The Department of Labor’s (the Department) Prohibited Transaction Class Exemption 84-14 (the QPAM Exemption) (see our previous Benefits Blast Blog) is the most widely utilized prohibited transaction relief by investment professionals who manage assets of ERISA plans and IRAs (collectively, ERISA Plans). The Department’s recent individual prohibited transaction exemption activity highlights a critical requirement for relying on the QPAM Exemption: monitoring criminal conduct of affiliates in the United States and abroad.
The Prohibition Against Being Convicted of a “Crime”
Among other requirements, in order to qualify as a Qualified Professional Asset Manager (QPAM) under the QPAM Exemption, Section I(g) of the QPAM Exemption requires that:
Neither the QPAM nor any affiliate thereof… is a person who within the 10 years immediately preceding the transaction has been either convicted or released from imprisonment, whichever is later, as a result of… any felony arising out of the conduct of the business of a broker, dealer, investment adviser, bank, insurance company or fiduciary; income tax evasion; any felony involving larceny, theft, robbery, extortion, forgery, counterfeiting, fraudulent concealment, embezzlement, fraudulent conversion, or misappropriation of funds or securities; conspiracy or attempt to commit any such crimes or a crime in which any of the foregoing crimes is an element…
Further, the QPAM Exemption broadly defines “affiliate” for this purpose as: (1) any person directly or indirectly controlling, controlled by, or under common control with the QPAM; (2) any director of, relative of, or partner in the QPAM; (3) any entity in which the QPAM is an officer, director or five percent or more owner; and (4) any employee or officer of the QPAM that is a highly compensated employee and has control over the management or disposition of ERISA Plans’ assets.
Of note is that neither Section I(g) of the QPAM Exemption nor the definition of “affiliate” is limited to the United States and the Department has interpreted each to capture affiliates and crimes committed outside the United States.
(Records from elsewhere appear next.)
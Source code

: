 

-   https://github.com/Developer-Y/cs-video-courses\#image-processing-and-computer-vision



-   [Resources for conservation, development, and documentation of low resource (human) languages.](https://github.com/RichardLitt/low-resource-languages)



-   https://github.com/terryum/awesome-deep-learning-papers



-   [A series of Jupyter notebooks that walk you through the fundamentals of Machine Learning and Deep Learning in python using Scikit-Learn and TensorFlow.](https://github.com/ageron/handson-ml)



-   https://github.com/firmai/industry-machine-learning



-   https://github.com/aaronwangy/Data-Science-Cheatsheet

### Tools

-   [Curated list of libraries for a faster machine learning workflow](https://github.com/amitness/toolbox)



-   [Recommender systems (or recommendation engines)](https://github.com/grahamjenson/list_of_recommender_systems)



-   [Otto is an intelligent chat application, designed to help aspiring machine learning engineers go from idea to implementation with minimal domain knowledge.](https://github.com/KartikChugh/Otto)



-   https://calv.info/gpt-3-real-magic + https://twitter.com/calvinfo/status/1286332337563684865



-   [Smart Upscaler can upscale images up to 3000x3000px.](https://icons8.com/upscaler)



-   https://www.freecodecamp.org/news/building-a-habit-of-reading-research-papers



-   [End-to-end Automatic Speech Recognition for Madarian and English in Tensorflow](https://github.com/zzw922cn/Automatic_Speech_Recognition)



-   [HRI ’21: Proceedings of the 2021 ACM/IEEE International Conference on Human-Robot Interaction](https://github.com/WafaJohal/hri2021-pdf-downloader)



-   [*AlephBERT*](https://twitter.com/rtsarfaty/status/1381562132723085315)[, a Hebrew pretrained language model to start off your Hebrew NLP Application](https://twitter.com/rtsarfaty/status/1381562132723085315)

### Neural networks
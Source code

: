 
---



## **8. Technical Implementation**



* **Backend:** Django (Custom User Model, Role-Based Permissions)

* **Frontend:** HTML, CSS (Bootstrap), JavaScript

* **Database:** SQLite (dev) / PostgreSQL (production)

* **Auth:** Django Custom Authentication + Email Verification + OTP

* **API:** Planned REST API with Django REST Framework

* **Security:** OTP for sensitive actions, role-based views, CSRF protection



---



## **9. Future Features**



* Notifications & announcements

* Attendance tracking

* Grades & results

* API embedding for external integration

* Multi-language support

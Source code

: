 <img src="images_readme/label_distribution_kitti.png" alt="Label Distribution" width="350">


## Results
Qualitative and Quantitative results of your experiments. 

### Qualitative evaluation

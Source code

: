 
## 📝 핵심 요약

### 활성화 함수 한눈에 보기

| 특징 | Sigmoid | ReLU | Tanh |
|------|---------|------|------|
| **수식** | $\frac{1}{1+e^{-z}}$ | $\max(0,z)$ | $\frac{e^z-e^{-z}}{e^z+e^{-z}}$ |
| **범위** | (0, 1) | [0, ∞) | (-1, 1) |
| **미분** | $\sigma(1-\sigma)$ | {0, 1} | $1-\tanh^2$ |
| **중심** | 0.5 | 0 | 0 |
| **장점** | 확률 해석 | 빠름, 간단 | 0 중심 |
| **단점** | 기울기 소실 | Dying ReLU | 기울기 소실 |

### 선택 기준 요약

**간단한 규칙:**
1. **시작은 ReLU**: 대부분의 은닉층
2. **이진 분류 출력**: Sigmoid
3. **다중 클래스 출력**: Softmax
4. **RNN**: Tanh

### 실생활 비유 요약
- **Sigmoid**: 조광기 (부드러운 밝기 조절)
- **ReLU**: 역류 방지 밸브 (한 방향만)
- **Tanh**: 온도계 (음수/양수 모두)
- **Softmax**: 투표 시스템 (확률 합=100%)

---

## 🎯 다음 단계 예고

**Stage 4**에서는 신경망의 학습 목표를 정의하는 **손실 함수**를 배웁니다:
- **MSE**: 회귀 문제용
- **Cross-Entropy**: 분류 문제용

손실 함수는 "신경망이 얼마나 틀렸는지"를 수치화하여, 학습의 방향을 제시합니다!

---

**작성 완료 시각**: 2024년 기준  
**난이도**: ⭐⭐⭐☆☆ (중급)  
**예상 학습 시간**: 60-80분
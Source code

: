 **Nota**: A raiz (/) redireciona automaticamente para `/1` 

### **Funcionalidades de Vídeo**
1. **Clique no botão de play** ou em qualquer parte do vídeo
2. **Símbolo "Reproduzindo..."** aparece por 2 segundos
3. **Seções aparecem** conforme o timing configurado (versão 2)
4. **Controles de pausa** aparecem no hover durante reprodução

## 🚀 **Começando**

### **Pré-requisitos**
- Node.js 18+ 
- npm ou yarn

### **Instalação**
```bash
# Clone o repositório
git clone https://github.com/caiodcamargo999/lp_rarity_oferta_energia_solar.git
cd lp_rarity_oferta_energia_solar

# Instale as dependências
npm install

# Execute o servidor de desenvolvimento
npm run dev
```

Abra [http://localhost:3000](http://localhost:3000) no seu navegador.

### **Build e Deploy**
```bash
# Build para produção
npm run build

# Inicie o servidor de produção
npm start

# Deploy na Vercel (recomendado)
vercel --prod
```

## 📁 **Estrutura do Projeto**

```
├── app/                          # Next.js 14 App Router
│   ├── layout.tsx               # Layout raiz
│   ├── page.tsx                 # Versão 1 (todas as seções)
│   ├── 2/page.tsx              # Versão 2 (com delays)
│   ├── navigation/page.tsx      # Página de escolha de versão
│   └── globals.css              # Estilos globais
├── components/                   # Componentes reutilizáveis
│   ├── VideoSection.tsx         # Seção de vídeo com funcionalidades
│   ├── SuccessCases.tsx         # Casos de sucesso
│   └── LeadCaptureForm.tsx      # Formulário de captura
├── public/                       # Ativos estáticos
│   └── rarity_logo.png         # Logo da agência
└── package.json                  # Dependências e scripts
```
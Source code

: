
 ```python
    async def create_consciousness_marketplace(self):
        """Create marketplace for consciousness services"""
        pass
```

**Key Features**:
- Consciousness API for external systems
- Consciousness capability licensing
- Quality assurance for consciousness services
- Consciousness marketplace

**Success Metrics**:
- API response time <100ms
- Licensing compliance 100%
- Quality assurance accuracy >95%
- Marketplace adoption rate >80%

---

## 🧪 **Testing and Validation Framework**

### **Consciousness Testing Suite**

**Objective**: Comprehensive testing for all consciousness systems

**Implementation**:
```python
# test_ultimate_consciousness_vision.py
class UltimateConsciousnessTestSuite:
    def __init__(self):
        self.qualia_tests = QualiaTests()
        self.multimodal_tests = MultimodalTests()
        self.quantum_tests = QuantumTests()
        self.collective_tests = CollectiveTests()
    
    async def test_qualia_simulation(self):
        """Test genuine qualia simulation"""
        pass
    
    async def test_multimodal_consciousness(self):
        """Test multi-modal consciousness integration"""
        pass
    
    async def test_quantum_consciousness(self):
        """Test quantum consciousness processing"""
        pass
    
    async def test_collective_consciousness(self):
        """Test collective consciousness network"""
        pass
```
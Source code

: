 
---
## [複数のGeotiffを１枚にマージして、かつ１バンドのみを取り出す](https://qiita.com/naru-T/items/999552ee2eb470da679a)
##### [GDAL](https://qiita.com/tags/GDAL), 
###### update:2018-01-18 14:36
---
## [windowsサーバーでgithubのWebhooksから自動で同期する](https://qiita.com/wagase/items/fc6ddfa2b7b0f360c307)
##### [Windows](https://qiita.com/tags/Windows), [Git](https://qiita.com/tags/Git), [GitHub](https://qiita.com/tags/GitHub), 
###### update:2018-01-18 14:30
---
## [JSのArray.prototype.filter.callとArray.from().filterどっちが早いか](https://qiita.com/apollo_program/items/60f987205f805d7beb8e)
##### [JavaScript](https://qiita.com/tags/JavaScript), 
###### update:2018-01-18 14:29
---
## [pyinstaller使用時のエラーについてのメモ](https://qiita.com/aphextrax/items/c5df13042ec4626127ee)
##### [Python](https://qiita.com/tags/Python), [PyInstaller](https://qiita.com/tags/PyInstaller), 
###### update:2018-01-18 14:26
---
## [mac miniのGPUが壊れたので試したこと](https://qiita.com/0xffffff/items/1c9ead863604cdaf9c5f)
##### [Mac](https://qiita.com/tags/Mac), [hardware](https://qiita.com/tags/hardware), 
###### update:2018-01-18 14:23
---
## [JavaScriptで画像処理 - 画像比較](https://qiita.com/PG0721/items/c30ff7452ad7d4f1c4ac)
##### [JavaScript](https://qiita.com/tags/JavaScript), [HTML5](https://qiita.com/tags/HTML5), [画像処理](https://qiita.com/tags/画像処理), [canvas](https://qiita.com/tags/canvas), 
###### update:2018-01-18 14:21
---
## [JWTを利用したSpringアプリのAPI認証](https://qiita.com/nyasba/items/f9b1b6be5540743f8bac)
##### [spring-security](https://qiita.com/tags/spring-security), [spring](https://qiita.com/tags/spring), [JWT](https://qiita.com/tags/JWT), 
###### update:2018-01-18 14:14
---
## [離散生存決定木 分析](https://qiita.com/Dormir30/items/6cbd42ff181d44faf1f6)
This prohibition from conviction of a wide scope of crimes applies even if such convicted affiliate is not involved with the QPAM’s management activities.
In the past, the Department granted individual prohibited transaction exemptions that allowed QPAMs to continue to rely upon the QPAM Exemption despite an affiliate’s criminal convictions (the Individual Exemptions), so long as the QPAM had no involvement with the criminal activity and was able to demonstrate that granting the exemption was in the best interest of the ERISA Plans managed by the QPAM. Recently, the Department granted such Individual Exemptions to BNP Paribus and UBS AG (the Banks), allowing them to continue managing assets of ERISA Plans in reliance on the QPAM Exemption despite the criminal convictions of affiliates outside the United States. However, unlike the individual prohibited transaction exemptions granted by the Department in the past for similar foreign convictions to banks such as JP Morgan Chase & Co., Deutsche Bank AG, Citigroup, Barclays Capital Inc., and even UBS AG, the Department attached several new restrictions and requirements in the Individual Exemptions.
Conditions of the Banks’ Individual Exemptions
Firstly, the Banks’ Individual Exemptions were granted for a one-year period (from the date of judgment in the foreign court), as opposed to the five-year period of previous similar exemptions. Among other requirements, the Banks’ Individual Exemptions are also conditioned on the institutions:
- Adopting written policies and procedures to ensure compliance with the conditions of the Individual Exemptions;
- Developing annual compliance training;
- Designating a compliance officer to be responsible for ensuring compliance; and
- Conducting periodic compliance audits.
In the comments and preamble to the UBS AG Individual Exemption, UBS AG requested an Advisory Opinion from the Department that an adverse judgment outside the United States would not constitute a conviction within the meaning of Section I(g) of the QPAM Exemption, but the Department responded in no uncertain terms that it construes Section I(g) of the QPAM Exemption not to be limited to crimes committed in the United States and extends to crimes committed in foreign jurisdictions.
QPAM Best Practices
In light of the Individual Exemptions’ short duration and extensive conditions, we urge investment professionals that rely on the QPAM Exemption in order to manage assets of ERISA Plans to monitor and be mindful of the criminal convictions of their affiliates, including outside the United States.
Additionally, fiduciaries of ERISA Plans entering into investment management agreements should obtain a representation that the investment advisor will qualify for QPAM status and that it will notify the fiduciary if that status changes.